#### [What to do]
Please return the full listing below without altering anything.

#### [Supplied data]
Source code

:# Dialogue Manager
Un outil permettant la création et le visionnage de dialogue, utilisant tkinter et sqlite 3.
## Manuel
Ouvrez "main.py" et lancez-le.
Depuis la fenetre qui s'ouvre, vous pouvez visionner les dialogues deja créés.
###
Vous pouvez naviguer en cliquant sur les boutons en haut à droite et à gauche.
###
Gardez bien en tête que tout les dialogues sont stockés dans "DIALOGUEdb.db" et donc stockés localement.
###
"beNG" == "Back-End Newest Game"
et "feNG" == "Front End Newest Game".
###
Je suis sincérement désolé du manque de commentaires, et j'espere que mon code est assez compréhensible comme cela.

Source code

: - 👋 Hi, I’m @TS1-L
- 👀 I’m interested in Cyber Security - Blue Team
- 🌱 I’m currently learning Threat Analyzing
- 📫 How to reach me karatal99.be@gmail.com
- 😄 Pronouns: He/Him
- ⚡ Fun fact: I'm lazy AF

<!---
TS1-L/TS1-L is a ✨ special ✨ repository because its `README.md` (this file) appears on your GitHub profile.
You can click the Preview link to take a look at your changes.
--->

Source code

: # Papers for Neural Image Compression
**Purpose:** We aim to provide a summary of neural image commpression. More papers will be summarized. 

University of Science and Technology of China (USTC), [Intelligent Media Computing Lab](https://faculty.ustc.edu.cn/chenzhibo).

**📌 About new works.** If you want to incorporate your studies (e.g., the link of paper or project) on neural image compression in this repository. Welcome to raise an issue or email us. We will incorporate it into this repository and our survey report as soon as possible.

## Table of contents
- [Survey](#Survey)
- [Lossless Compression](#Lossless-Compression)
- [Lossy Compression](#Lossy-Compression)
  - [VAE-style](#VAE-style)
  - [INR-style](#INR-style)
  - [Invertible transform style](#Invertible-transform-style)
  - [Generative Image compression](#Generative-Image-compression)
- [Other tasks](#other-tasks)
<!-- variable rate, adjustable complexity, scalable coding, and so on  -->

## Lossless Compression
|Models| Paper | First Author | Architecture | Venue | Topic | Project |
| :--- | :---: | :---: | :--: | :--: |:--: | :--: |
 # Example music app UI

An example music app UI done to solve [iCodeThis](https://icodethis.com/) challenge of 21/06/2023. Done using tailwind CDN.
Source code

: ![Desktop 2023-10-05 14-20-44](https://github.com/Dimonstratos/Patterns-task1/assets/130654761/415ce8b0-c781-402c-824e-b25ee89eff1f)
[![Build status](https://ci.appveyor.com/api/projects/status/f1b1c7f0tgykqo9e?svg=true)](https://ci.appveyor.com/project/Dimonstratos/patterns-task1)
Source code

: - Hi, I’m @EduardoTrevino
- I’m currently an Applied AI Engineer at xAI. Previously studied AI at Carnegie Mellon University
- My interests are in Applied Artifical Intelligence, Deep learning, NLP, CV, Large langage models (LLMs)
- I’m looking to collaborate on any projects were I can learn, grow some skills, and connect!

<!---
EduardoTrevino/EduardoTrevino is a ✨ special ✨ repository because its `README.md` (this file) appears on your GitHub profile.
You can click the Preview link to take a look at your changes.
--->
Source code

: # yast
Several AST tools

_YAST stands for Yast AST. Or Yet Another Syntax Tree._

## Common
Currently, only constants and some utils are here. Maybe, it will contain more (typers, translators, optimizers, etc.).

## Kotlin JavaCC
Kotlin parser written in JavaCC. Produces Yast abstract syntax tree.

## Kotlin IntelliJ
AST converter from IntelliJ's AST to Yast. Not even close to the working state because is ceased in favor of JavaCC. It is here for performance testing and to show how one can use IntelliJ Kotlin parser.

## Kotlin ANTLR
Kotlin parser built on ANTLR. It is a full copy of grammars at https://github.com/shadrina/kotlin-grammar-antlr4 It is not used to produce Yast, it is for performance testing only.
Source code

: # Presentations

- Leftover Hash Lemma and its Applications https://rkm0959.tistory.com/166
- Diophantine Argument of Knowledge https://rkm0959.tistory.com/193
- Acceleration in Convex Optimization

#### [Result]
Source code

:# Dialogue Manager
Un outil permettant la création et le visionnage de dialogue, utilisant tkinter et sqlite 3.
## Manuel
Ouvrez "main.py" et lancez-le.
Depuis la fenetre qui s'ouvre, vous pouvez visionner les dialogues deja créés.
###
Vous pouvez naviguer en cliquant sur les boutons en haut à droite et à gauche.
###
Gardez bien en tête que tout les dialogues sont stockés dans "DIALOGUEdb.db" et donc stockés localement.
###
"beNG" == "Back-End Newest Game"
et "feNG" == "Front End Newest Game".
###
Je suis sincérement désolé du manque de commentaires, et j'espere que mon code est assez compréhensible comme cela.

Source code

: - 👋 Hi, I’m @TS1-L
- 👀 I’m interested in Cyber Security - Blue Team
- 🌱 I’m currently learning Threat Analyzing
- 📫 How to reach me karatal99.be@gmail.com
- 😄 Pronouns: He/Him
- ⚡ Fun fact: I'm lazy AF

<!---
TS1-L/TS1-L is a ✨ special ✨ repository because its `README.md` (this file) appears on your GitHub profile.
You can click the Preview link to take a look at your changes.
--->

Source code

: # Papers for Neural Image Compression
**Purpose:** We aim to provide a summary of neural image commpression. More papers will be summarized. 

University of Science and Technology of China (USTC), [Intelligent Media Computing Lab](https://faculty.ustc.edu.cn/chenzhibo).

**📌 About new works.** If you want to incorporate your studies (e.g., the link of paper or project) on neural image compression in this repository. Welcome to raise an issue or email us. We will incorporate it into this repository and our survey report as soon as possible.

## Table of contents
- [Survey](#Survey)
- [Lossless Compression](#Lossless-Compression)
- [Lossy Compression](#Lossy-Compression)
  - [VAE-style](#VAE-style)
  - [INR-style](#INR-style)
  - [Invertible transform style](#Invertible-transform-style)
  - [Generative Image compression](#Generative-Image-compression)
- [Other tasks](#other-tasks)
<!-- variable rate, adjustable complexity, scalable coding, and so on  -->

## Lossless Compression
|Models| Paper | First Author | Architecture | Venue | Topic | Project |
| :--- | :---: | :---: | :--: | :--: |:--: | :--: |
 # Example music app UI

An example music app UI done to solve [iCodeThis](https://icodethis.com/) challenge of 21/06/2023. Done using tailwind CDN.
Source code

: ![Desktop 2023-10-05 14-20-44](https://github.com/Dimonstratos/Patterns-task1/assets/130654761/415ce8b0-c781-402c-824e-b25ee89eff1f)
[![Build status](https://ci.appveyor.com/api/projects/status/f1b1c7f0tgykqo9e?svg=true)](https://ci.appveyor.com/project/Dimonstratos/patterns-task1)
Source code

: - Hi, I’m @EduardoTrevino
- I’m currently an Applied AI Engineer at xAI. Previously studied AI at Carnegie Mellon University
- My interests are in Applied Artifical Intelligence, Deep learning, NLP, CV, Large langage models (LLMs)
- I’m looking to collaborate on any projects were I can learn, grow some skills, and connect!

<!---
EduardoTrevino/EduardoTrevino is a ✨ special ✨ repository because its `README.md` (this file) appears on your GitHub profile.
You can click the Preview link to take a look at your changes.
--->
Source code

: # yast
Several AST tools

_YAST stands for Yast AST. Or Yet Another Syntax Tree._

## Common
Currently, only constants and some utils are here. Maybe, it will contain more (typers, translators, optimizers, etc.).

## Kotlin JavaCC
Kotlin parser written in JavaCC. Produces Yast abstract syntax tree.

## Kotlin IntelliJ
AST converter from IntelliJ's AST to Yast. Not even close to the working state because is ceased in favor of JavaCC. It is here for performance testing and to show how one can use IntelliJ Kotlin parser.

## Kotlin ANTLR
Kotlin parser built on ANTLR. It is a full copy of grammars at https://github.com/shadrina/kotlin-grammar-antlr4 It is not used to produce Yast, it is for performance testing only.
Source code

: # Presentations

- Leftover Hash Lemma and its Applications https://rkm0959.tistory.com/166
- Diophantine Argument of Knowledge https://rkm0959.tistory.com/193
- Acceleration in Convex Optimization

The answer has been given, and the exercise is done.